When Victoria takes her household and family to visit the Karims in their cottage at Osborne, the Queen introduces her granddaughter Sophie as the Queen of Greece. Sophie became Queen of Greece in 1913.
Jane Spencer, the Baroness Churchill, died December 24, 1900, one month before Queen Victoria. She served as Lady of the Bedchamber from 1854 until her death, and was the longest-serving member of the Queen's personal household.
At the dinner scene, guests seem shocked that Queen Victoria eats so quickly. When their food is removed at the same time as hers, they protest that they aren't finished. In real life, Victoria was known to eat very quickly. Royal protocol dictated that courses were cleared as soon as she finished, so guests knew they would have to keep up with her if they wanted finish their food.
At the beginning of the film, Major Bigge is introduced as a member of the royal household of Windsor. Bigge was not a member of the royal family, which adopted the name Windsor in 1917. It's referring to his position in the royal household at Windsor Castle.
During the train ride, Victoria's son Bertie, born in 1841, claims to be 57 years old.
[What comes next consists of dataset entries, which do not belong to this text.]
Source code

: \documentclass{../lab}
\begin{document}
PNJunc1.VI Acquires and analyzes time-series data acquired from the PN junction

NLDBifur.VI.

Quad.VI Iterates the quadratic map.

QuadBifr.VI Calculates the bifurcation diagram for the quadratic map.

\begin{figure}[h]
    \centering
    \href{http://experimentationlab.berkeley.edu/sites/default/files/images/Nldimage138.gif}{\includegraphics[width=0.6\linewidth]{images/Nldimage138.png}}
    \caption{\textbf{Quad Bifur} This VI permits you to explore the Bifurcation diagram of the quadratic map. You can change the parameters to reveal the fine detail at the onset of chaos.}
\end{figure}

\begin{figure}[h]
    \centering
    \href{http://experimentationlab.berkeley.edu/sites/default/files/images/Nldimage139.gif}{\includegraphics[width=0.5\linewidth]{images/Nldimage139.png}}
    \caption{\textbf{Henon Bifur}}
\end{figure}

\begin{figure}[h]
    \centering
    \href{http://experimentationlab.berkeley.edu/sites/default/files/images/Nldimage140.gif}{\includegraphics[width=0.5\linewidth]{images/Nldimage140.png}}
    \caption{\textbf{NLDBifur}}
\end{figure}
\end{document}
The film begins in 1887, and continues through the following 14 years.
Victoria remarks to Abdul that "we" had too much champagne. The queen sometimes uses the "royal we", so it is not necessarily implied that Abdul drank.
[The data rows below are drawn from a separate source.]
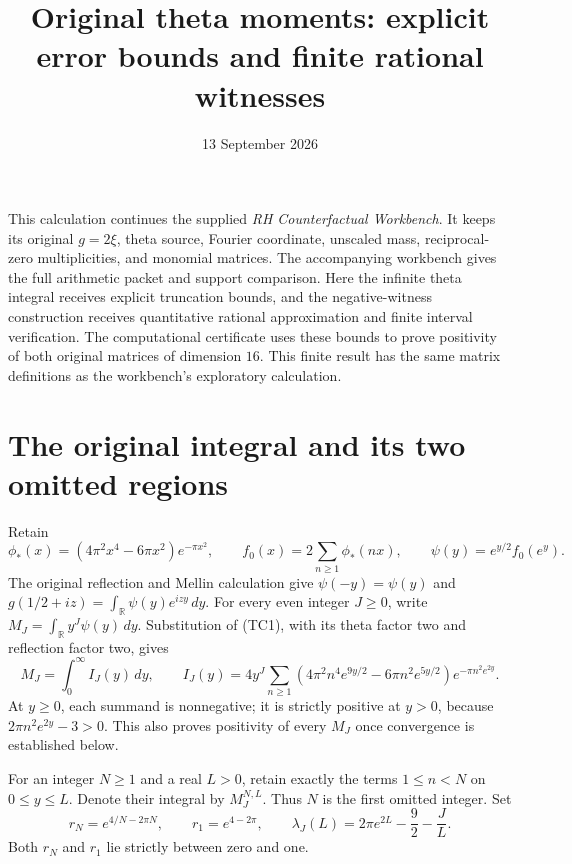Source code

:\documentclass[11pt]{article}
\title{Original theta moments: explicit error bounds and finite rational witnesses}
\author{}
\date{13 September 2026}
\newcommand{\R}{\mathbb R}
\begin{document}
\maketitle

This calculation continues the supplied \emph{RH Counterfactual Workbench}.
It keeps its original $g=2\xi$, theta source, Fourier coordinate,
unscaled mass, reciprocal-zero multiplicities, and monomial matrices.
The accompanying workbench gives the full arithmetic packet and support
comparison. Here the infinite theta integral receives explicit truncation
bounds, and the negative-witness construction receives quantitative
rational approximation and finite interval verification.
The computational certificate uses these bounds to prove positivity of
both original matrices of dimension $16$. This finite result has the
same matrix definitions as the workbench's exploratory calculation.

\section{The original integral and its two omitted regions}
Retain
\[
\phi_*(x)=(4\pi^2x^4-6\pi x^2)e^{-\pi x^2},\qquad
f_0(x)=2\sum_{n\ge1}\phi_*(nx),\qquad
\psi(y)=e^{y/2}f_0(e^y).
\tag{TC1}
\]
The original reflection and Mellin calculation give
$\psi(-y)=\psi(y)$ and
$g(1/2+iz)=\int_{\R}\psi(y)e^{izy}\,dy$.
For every even integer $J\ge0$, write $M_J=\int_{\R}y^J\psi(y)\,dy$.
Substitution of (TC1), with its theta factor two and reflection factor
two, gives
\[
M_J=\int_0^\infty I_J(y)\,dy,\qquad
I_J(y)=4y^J\sum_{n\ge1}
\left(4\pi^2n^4e^{9y/2}-6\pi n^2e^{5y/2}\right)
e^{-\pi n^2e^{2y}} .
\tag{TC2}
\]
At $y\ge0$, each summand is nonnegative; it is strictly positive at
$y>0$, because $2\pi n^2e^{2y}-3>0$. This also proves positivity of
every $M_J$ once convergence is established below.

For an integer $N\ge1$ and a real $L>0$, retain exactly the terms
$1\le n<N$ on $0\le y\le L$. Denote their integral by $M_J^{N,L}$.
Thus $N$ is the first omitted integer. Set
\[
r_N=e^{4/N-2\pi N},\qquad r_1=e^{4-2\pi},\qquad
\lambda_J(L)=2\pi e^{2L}-\frac92-\frac{J}{L}.
\tag{TC3}
\]
Both $r_N$ and $r_1$ lie strictly between zero and one.
\end{document}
Queen Victoria says she is the longest-reigning monarch in history. At the time, she was the longest-reigning monarch in British or English history (a record since surpassed by Elizabeth II). At the time, Louis XIV of France (1643-1715) was the world's longest-reigning monarch at 72 years, 110 days, though as he ascended to the throne at four years old and regents ruled for him until he came of age, so Victoria's claim is accurate if referring to reigning in her own right.
At least twice, Abdul refers to his home province as "Uttar Pradesh". That name was coined in 1950. At the time depicted in the movie, the area was called "United Provinces".
In the movie, Sir Henry Ponsonby, Queen Victoria's private secretary, is alive when she dies in January 1901. He died in 1895.
At the start, a Muslim call to prayer plays over a loudspeaker, which hadn't been invented in 1887.
In the beginning, when Abdul is called to the governor's office, a world map hanging on the wall behind the desk shows the British Empire. The map is from 1915 and doesn't reflect the empire's territorial extent in 1887, when the scene takes place.
When Victoria dies, her oldest grandchild, The Kaiser, wears a German uniform. In those days, nearly all royals went to great lengths to dress in honorary uniforms of their host country. He would have been in civilian clothes or a British uniform.
Even though Abdul is from India his accent sounds more like he is from Bangladesh than India.
Victoria says she has "almost a billion citizens". The people a monarch reigns over would be subjects, not citizens. Also, the size of the British Empire in 1900 was around 380 million people, significantly less than her claim.
Queen Victoria is told, "But mangoes only grow in India". Mangoes grow in all tropical and subtropical countries.
The man who announced Queen Victoria's death says she died at 6.30. He should have specified 6.30 in the evening.